Data Analytics Research Center, University Magna Græcia, 88100 Catanzaro, Italy.
BioTech (Basel). 2022 Jul 7;11(3):24. doi: 10.3390/biotech11030024.
High-Throughput technologies are producing an increasing volume of data that needs large amounts of data storage, effective data models and efficient, possibly parallel analysis algorithms. Pathway and interactomics data are represented as graphs and add a new dimension of analysis, allowing, among other features, graph-based comparison of organisms' properties. For instance, in biological pathway representation, the nodes can represent proteins, RNA and fat molecules, while the edges represent the interaction between molecules. Otherwise, biological networks such as Protein-Protein Interaction (PPI) Networks, represent the biochemical interactions among proteins by using nodes that model the proteins from a given organism, and edges that model the protein-protein interactions, whereas pathway networks enable the representation of biochemical-reaction cascades that happen within the cells or tissues. In this paper, we discuss the main models for standard representation of pathways and PPI networks, the data models for the representation and exchange of pathway and protein interaction data, the main databases in which they are stored and the alignment algorithms for the comparison of pathways and PPI networks of different organisms. Finally, we discuss the challenges and the limitations of pathways and PPI network representation and analysis. We have identified that network alignment presents a lot of open problems worthy of further investigation, especially concerning pathway alignment.

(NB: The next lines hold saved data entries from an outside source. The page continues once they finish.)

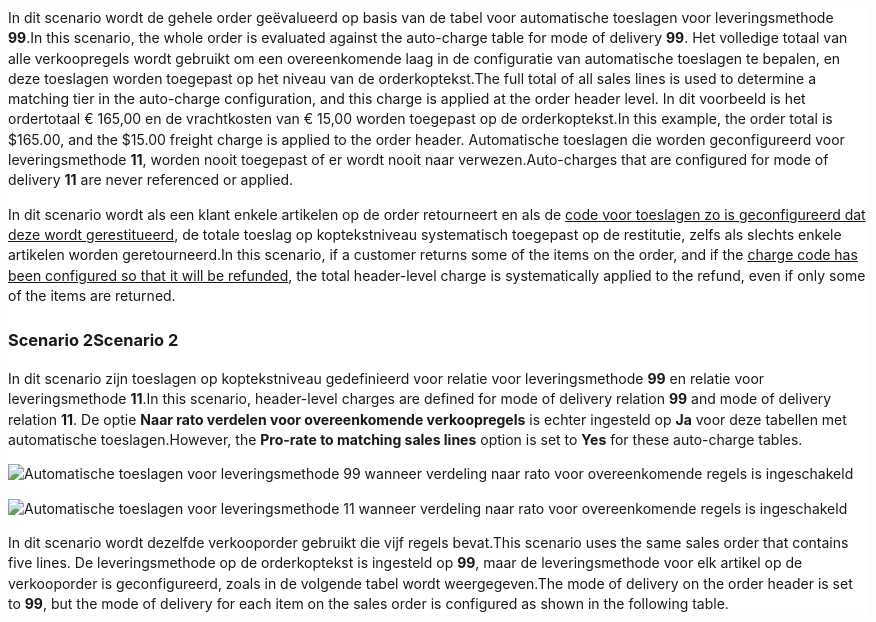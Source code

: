 <span data-ttu-id="0f7a9-163">In dit scenario wordt de gehele order geëvalueerd op basis van de tabel voor automatische toeslagen voor leveringsmethode **99**.</span><span class="sxs-lookup"><span data-stu-id="0f7a9-163">In this scenario, the whole order is evaluated against the auto-charge table for mode of delivery **99**.</span></span> <span data-ttu-id="0f7a9-164">Het volledige totaal van alle verkoopregels wordt gebruikt om een overeenkomende laag in de configuratie van automatische toeslagen te bepalen, en deze toeslagen worden toegepast op het niveau van de orderkoptekst.</span><span class="sxs-lookup"><span data-stu-id="0f7a9-164">The full total of all sales lines is used to determine a matching tier in the auto-charge configuration, and this charge is applied at the order header level.</span></span> <span data-ttu-id="0f7a9-165">In dit voorbeeld is het ordertotaal € 165,00 en de vrachtkosten van € 15,00 worden toegepast op de orderkoptekst.</span><span class="sxs-lookup"><span data-stu-id="0f7a9-165">In this example, the order total is $165.00, and the $15.00 freight charge is applied to the order header.</span></span> <span data-ttu-id="0f7a9-166">Automatische toeslagen die worden geconfigureerd voor leveringsmethode **11**, worden nooit toegepast of er wordt nooit naar verwezen.</span><span class="sxs-lookup"><span data-stu-id="0f7a9-166">Auto-charges that are configured for mode of delivery **11** are never referenced or applied.</span></span>

<span data-ttu-id="0f7a9-167">In dit scenario wordt als een klant enkele artikelen op de order retourneert en als de [code voor toeslagen zo is geconfigureerd dat deze wordt gerestitueerd](https://docs.microsoft.com/dynamics365/unified-operations/retail/omni-auto-charges#setup-and-configuration-2), de totale toeslag op koptekstniveau systematisch toegepast op de restitutie, zelfs als slechts enkele artikelen worden geretourneerd.</span><span class="sxs-lookup"><span data-stu-id="0f7a9-167">In this scenario, if a customer returns some of the items on the order, and if the [charge code has been configured so that it will be refunded](https://docs.microsoft.com/dynamics365/unified-operations/retail/omni-auto-charges#setup-and-configuration-2), the total header-level charge is systematically applied to the refund, even if only some of the items are returned.</span></span>

### <a name="scenario-2"></a><span data-ttu-id="0f7a9-168">Scenario 2</span><span class="sxs-lookup"><span data-stu-id="0f7a9-168">Scenario 2</span></span>

<span data-ttu-id="0f7a9-169">In dit scenario zijn toeslagen op koptekstniveau gedefinieerd voor relatie voor leveringsmethode **99** en relatie voor leveringsmethode **11**.</span><span class="sxs-lookup"><span data-stu-id="0f7a9-169">In this scenario, header-level charges are defined for mode of delivery relation **99** and mode of delivery relation **11**.</span></span> <span data-ttu-id="0f7a9-170">De optie **Naar rato verdelen voor overeenkomende verkoopregels** is echter ingesteld op **Ja** voor deze tabellen met automatische toeslagen.</span><span class="sxs-lookup"><span data-stu-id="0f7a9-170">However, the **Pro-rate to matching sales lines** option is set to **Yes** for these auto-charge tables.</span></span>

![Automatische toeslagen voor leveringsmethode 99 wanneer verdeling naar rato voor overeenkomende regels is ingeschakeld](media/99_enabled.png)

![Automatische toeslagen voor leveringsmethode 11 wanneer verdeling naar rato voor overeenkomende regels is ingeschakeld](media/11_enabled.png)

<span data-ttu-id="0f7a9-173">In dit scenario wordt dezelfde verkooporder gebruikt die vijf regels bevat.</span><span class="sxs-lookup"><span data-stu-id="0f7a9-173">This scenario uses the same sales order that contains five lines.</span></span> <span data-ttu-id="0f7a9-174">De leveringsmethode op de orderkoptekst is ingesteld op **99**, maar de leveringsmethode voor elk artikel op de verkooporder is geconfigureerd, zoals in de volgende tabel wordt weergegeven.</span><span class="sxs-lookup"><span data-stu-id="0f7a9-174">The mode of delivery on the order header is set to **99**, but the mode of delivery for each item on the sales order is configured as shown in the following table.</span></span>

高通量技术正在产生越来越多的数据,这些数据需要大量的数据存储、有效的数据模型以及高效的、可能是并行的分析算法。通路和相互作用组学数据以图形形式表示,并增加了一个新的分析维度,除其他功能外,还允许基于图形比较生物体的特性。例如,在生物通路表示中,节点可以代表蛋白质、RNA和脂肪分子,而边代表分子之间的相互作用。否则,诸如蛋白质-蛋白质相互作用(PPI)网络之类的生物网络,通过使用对来自给定生物体的蛋白质进行建模的节点以及对蛋白质-蛋白质相互作用进行建模的边来表示蛋白质之间的生化相互作用,而通路网络则能够表示细胞或组织内发生的生化反应级联。在本文中,我们讨论了通路和PPI网络标准表示的主要模型、通路和蛋白质相互作用数据表示与交换的数据模型、存储这些数据的主要数据库以及用于比较不同生物体的通路和PPI网络的比对算法。最后,我们讨论了通路和PPI网络表示与分析的挑战和局限性。我们已经确定网络比对存在许多值得进一步研究的开放性问题,特别是关于通路比对的问题。